§ INSTRUCTIONS TO FOLLOW
Give all the data again exactly.

*** DATA FOR THE TASK ***

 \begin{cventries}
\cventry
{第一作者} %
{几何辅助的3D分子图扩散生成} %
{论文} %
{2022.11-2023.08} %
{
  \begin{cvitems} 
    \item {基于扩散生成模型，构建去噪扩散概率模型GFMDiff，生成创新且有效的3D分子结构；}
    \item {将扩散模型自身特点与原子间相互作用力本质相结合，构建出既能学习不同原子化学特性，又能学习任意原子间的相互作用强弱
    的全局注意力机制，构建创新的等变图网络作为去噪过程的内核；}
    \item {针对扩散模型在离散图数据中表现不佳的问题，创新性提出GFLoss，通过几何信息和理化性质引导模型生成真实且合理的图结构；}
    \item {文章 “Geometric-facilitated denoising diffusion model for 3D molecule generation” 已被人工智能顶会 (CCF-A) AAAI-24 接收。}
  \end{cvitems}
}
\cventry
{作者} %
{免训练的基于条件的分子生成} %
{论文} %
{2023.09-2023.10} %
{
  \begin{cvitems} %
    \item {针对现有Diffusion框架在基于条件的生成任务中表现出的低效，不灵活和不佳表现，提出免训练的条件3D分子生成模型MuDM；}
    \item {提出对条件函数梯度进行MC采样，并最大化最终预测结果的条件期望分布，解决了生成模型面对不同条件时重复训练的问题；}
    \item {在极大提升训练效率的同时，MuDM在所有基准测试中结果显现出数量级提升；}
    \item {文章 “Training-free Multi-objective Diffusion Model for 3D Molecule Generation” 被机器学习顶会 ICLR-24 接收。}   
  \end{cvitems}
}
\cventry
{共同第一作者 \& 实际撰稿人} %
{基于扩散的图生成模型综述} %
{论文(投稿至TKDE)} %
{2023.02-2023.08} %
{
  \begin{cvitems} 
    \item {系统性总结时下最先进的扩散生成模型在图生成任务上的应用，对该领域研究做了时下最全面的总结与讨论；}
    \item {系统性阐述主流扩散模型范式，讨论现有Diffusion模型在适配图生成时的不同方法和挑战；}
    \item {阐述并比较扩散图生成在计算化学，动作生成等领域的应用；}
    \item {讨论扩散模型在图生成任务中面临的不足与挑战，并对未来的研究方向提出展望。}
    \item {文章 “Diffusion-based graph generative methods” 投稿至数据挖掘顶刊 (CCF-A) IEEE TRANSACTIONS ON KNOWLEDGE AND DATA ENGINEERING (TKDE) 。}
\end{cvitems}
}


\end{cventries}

*** End of DATA FOR THE TASK ***

§ EXPECTED ANSWER
 \begin{cventries}
\cventry
{第一作者} %
{几何辅助的3D分子图扩散生成} %
{论文} %
{2022.11-2023.08} %
{
  \begin{cvitems} 
    \item {基于扩散生成模型，构建去噪扩散概率模型GFMDiff，生成创新且有效的3D分子结构；}
    \item {将扩散模型自身特点与原子间相互作用力本质相结合，构建出既能学习不同原子化学特性，又能学习任意原子间的相互作用强弱
    的全局注意力机制，构建创新的等变图网络作为去噪过程的内核；}
    \item {针对扩散模型在离散图数据中表现不佳的问题，创新性提出GFLoss，通过几何信息和理化性质引导模型生成真实且合理的图结构；}
    \item {文章 “Geometric-facilitated denoising diffusion model for 3D molecule generation” 已被人工智能顶会 (CCF-A) AAAI-24 接收。}
  \end{cvitems}
}
\cventry
{作者} %
{免训练的基于条件的分子生成} %
{论文} %
{2023.09-2023.10} %
{
  \begin{cvitems} %
    \item {针对现有Diffusion框架在基于条件的生成任务中表现出的低效，不灵活和不佳表现，提出免训练的条件3D分子生成模型MuDM；}
    \item {提出对条件函数梯度进行MC采样，并最大化最终预测结果的条件期望分布，解决了生成模型面对不同条件时重复训练的问题；}
    \item {在极大提升训练效率的同时，MuDM在所有基准测试中结果显现出数量级提升；}
    \item {文章 “Training-free Multi-objective Diffusion Model for 3D Molecule Generation” 被机器学习顶会 ICLR-24 接收。}   
  \end{cvitems}
}
\cventry
{共同第一作者 \& 实际撰稿人} %
{基于扩散的图生成模型综述} %
{论文(投稿至TKDE)} %
{2023.02-2023.08} %
{
  \begin{cvitems} 
    \item {系统性总结时下最先进的扩散生成模型在图生成任务上的应用，对该领域研究做了时下最全面的总结与讨论；}
    \item {系统性阐述主流扩散模型范式，讨论现有Diffusion模型在适配图生成时的不同方法和挑战；}
    \item {阐述并比较扩散图生成在计算化学，动作生成等领域的应用；}
    \item {讨论扩散模型在图生成任务中面临的不足与挑战，并对未来的研究方向提出展望。}
    \item {文章 “Diffusion-based graph generative methods” 投稿至数据挖掘顶刊 (CCF-A) IEEE TRANSACTIONS ON KNOWLEDGE AND DATA ENGINEERING (TKDE) 。}
\end{cvitems}
}


\end{cventries}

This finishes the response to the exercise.